RECORDS FOR PROCESSING Block Start

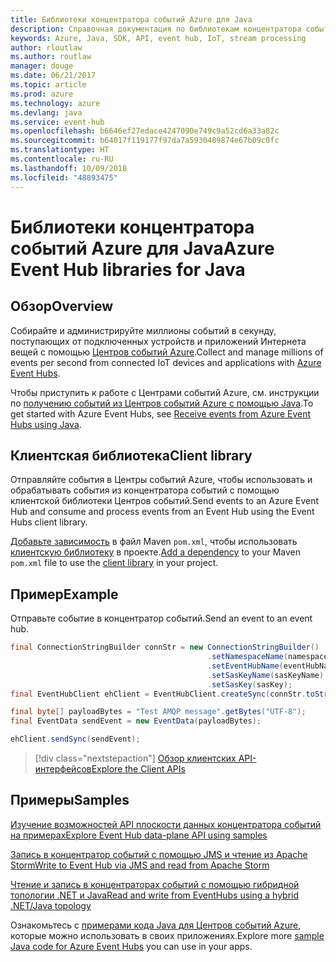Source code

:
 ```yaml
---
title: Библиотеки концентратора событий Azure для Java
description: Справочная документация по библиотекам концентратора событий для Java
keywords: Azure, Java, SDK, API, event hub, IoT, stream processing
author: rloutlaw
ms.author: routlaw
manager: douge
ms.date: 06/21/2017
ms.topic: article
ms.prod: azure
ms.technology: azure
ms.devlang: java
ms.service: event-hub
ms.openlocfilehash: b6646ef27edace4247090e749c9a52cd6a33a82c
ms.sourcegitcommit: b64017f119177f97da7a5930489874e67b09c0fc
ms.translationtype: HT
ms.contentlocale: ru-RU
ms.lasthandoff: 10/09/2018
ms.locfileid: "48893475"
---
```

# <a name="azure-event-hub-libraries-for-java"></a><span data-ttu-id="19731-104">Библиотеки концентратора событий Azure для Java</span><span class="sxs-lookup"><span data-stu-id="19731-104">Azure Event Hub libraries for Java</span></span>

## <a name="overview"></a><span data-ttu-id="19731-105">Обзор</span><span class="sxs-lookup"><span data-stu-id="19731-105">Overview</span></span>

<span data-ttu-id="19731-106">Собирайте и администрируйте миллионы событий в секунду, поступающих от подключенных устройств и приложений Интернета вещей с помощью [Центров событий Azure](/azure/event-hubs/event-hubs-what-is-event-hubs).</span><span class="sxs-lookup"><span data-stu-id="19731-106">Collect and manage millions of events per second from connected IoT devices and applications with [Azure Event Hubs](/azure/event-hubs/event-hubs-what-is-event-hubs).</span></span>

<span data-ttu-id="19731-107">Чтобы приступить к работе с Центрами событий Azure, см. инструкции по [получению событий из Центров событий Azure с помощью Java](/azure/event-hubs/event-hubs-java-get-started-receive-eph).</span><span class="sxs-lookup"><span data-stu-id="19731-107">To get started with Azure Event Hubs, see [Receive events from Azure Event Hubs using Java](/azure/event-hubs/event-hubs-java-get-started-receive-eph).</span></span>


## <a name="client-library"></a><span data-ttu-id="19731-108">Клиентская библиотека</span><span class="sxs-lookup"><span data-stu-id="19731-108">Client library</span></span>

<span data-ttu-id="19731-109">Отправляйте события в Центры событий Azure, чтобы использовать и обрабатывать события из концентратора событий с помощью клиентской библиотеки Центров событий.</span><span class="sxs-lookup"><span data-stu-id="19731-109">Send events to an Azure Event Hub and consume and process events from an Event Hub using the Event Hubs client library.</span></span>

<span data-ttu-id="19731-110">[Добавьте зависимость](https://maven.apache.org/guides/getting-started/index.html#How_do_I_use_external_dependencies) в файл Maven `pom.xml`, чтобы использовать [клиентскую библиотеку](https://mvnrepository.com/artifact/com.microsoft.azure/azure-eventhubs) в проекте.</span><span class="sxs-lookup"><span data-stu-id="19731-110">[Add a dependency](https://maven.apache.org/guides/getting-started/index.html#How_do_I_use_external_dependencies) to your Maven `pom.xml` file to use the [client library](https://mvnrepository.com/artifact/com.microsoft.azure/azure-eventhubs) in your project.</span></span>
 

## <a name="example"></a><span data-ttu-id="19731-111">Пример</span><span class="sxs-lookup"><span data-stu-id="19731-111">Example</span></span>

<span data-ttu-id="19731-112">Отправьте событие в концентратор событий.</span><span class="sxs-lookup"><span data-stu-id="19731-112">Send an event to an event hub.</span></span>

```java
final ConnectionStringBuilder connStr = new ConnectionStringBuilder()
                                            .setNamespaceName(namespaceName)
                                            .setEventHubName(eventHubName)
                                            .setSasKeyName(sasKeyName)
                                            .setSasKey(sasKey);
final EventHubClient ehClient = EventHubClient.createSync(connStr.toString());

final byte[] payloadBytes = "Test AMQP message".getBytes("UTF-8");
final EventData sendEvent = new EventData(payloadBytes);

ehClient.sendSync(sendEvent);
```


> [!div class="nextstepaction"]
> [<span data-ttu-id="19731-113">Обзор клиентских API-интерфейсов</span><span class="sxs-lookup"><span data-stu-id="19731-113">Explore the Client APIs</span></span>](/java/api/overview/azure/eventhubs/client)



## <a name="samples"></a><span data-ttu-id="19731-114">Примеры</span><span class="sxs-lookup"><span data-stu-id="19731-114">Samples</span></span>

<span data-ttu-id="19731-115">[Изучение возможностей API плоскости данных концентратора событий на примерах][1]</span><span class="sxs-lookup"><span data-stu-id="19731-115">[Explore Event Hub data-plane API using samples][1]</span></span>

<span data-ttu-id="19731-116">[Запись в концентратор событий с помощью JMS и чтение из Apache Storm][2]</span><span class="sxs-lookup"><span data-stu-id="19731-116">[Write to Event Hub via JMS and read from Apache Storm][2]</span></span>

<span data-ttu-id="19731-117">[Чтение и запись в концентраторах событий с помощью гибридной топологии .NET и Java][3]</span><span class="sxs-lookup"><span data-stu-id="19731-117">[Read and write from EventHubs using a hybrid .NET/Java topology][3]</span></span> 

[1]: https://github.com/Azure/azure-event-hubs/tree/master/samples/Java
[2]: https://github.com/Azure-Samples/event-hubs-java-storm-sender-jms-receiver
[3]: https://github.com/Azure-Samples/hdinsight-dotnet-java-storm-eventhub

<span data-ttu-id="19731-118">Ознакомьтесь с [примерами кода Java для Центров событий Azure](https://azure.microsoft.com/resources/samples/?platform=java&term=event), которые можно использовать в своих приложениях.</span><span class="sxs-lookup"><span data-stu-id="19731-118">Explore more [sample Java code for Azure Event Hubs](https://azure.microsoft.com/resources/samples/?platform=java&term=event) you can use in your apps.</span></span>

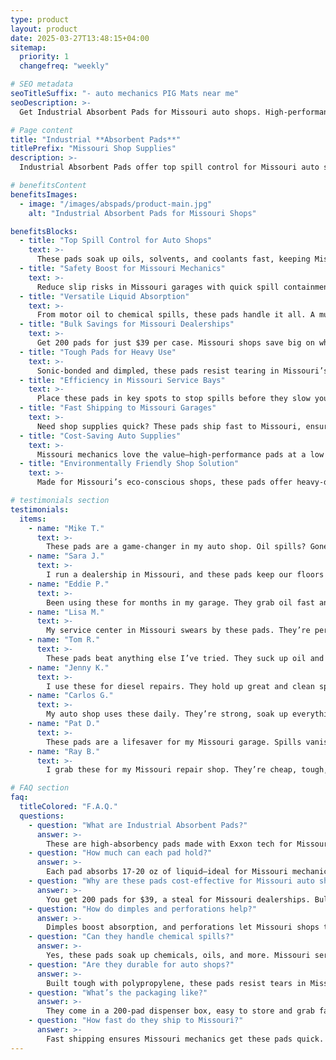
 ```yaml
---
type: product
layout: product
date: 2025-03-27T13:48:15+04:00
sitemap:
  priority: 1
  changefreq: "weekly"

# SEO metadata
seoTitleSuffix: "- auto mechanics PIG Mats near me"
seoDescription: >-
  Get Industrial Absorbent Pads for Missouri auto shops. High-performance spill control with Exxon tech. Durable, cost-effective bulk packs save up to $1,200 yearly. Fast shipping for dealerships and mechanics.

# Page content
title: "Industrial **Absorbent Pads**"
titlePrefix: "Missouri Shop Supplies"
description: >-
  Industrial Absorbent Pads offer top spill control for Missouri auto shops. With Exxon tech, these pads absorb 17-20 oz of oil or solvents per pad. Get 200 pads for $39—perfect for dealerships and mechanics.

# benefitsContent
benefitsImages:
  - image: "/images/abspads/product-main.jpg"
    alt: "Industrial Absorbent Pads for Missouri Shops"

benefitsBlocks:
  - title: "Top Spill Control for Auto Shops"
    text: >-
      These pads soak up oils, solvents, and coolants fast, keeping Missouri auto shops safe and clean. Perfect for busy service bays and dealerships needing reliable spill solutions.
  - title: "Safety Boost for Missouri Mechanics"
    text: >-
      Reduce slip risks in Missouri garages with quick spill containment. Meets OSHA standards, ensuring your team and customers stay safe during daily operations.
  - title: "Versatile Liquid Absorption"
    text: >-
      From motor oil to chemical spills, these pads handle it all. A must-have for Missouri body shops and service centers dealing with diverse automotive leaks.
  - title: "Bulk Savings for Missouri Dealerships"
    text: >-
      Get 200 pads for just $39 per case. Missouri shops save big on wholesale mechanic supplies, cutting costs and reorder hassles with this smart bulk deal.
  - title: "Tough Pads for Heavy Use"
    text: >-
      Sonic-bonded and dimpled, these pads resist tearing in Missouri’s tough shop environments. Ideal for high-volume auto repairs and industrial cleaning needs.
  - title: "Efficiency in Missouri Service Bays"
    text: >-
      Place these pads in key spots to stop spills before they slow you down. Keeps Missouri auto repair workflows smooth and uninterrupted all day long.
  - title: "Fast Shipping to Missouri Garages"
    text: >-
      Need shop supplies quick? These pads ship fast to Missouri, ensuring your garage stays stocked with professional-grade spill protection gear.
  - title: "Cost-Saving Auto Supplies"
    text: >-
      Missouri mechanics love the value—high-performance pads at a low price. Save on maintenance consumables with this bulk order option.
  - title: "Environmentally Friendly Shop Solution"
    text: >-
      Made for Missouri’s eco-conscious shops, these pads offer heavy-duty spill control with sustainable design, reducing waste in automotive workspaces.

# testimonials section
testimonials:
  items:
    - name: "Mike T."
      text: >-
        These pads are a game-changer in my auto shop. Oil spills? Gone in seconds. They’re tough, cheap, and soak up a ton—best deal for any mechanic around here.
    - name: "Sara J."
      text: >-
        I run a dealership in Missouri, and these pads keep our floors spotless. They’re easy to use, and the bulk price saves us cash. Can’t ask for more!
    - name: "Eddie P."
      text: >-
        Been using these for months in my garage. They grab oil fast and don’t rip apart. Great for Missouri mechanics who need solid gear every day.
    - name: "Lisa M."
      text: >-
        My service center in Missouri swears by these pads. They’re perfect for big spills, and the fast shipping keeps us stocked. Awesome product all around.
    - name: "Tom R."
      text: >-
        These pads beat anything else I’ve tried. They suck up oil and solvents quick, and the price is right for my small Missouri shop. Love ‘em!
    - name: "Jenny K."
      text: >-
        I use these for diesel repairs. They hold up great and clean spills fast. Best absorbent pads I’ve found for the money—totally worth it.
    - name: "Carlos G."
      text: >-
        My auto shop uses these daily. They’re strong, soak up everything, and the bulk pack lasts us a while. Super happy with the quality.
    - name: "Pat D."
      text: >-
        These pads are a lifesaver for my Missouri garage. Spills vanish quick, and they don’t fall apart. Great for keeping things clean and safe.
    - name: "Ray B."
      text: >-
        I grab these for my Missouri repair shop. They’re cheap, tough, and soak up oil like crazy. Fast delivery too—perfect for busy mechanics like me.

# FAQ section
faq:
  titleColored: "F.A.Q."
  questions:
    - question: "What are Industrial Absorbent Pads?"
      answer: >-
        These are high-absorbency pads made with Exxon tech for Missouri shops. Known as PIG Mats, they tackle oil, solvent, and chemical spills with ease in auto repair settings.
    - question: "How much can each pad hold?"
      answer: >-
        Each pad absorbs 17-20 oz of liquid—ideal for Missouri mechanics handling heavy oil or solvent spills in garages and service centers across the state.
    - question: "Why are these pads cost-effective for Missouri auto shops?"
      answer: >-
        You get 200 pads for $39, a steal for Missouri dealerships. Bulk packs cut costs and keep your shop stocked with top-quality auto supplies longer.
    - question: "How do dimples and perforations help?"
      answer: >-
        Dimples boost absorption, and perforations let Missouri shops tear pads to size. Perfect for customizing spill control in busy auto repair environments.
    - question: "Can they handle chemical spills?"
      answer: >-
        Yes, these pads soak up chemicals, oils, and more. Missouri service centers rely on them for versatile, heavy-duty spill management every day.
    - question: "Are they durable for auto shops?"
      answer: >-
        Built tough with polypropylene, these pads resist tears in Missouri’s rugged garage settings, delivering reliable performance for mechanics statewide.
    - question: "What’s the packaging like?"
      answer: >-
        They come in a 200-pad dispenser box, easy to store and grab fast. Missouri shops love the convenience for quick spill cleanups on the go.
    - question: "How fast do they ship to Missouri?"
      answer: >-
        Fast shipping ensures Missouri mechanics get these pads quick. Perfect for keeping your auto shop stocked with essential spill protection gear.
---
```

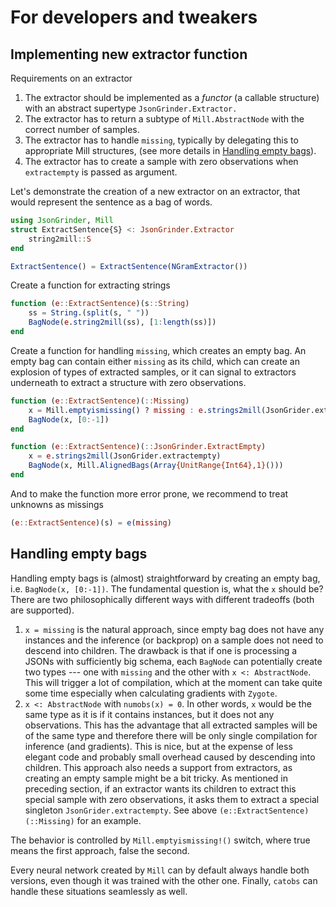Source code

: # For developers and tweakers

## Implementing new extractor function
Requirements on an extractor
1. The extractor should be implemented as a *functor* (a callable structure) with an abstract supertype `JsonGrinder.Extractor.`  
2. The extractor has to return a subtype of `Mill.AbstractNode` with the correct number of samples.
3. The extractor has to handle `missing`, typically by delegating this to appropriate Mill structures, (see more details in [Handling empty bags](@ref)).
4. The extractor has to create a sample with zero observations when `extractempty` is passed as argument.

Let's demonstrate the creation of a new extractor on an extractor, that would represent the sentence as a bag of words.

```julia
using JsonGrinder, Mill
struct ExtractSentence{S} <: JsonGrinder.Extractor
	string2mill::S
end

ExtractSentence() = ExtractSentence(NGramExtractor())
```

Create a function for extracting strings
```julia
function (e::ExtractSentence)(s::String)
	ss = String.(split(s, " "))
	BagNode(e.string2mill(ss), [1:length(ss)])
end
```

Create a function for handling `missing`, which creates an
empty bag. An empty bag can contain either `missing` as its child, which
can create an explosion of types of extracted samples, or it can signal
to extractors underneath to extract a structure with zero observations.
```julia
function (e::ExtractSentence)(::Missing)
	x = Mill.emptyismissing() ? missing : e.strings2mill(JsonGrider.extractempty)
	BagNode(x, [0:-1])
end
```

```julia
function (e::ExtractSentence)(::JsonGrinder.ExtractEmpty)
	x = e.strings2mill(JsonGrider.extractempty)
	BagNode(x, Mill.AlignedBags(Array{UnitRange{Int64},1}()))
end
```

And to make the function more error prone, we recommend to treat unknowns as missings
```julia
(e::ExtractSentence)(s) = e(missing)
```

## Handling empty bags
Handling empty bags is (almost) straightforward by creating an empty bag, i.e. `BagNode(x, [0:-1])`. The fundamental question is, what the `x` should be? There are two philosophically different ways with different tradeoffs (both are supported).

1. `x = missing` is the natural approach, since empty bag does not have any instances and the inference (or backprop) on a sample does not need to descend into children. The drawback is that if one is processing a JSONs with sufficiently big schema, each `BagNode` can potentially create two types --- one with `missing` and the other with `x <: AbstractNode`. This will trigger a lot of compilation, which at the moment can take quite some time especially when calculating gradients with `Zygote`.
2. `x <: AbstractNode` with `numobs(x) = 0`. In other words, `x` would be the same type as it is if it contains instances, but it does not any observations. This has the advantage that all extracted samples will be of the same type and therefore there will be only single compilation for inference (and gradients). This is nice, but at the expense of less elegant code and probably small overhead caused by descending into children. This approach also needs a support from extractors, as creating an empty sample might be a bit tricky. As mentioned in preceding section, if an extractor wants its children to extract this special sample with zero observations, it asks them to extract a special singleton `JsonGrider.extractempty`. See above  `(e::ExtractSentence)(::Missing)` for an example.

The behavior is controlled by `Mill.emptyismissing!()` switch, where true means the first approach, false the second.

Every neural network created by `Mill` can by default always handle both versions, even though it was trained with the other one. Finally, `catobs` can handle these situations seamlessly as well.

RECORDS FOR PROCESSING Block End

_YOUR INSTRUCTIONS_
Whenever the string "ensuring" turns up in a line of the material, that line counts; say how many such lines there are, giving the number only.

_SOLUTION_
2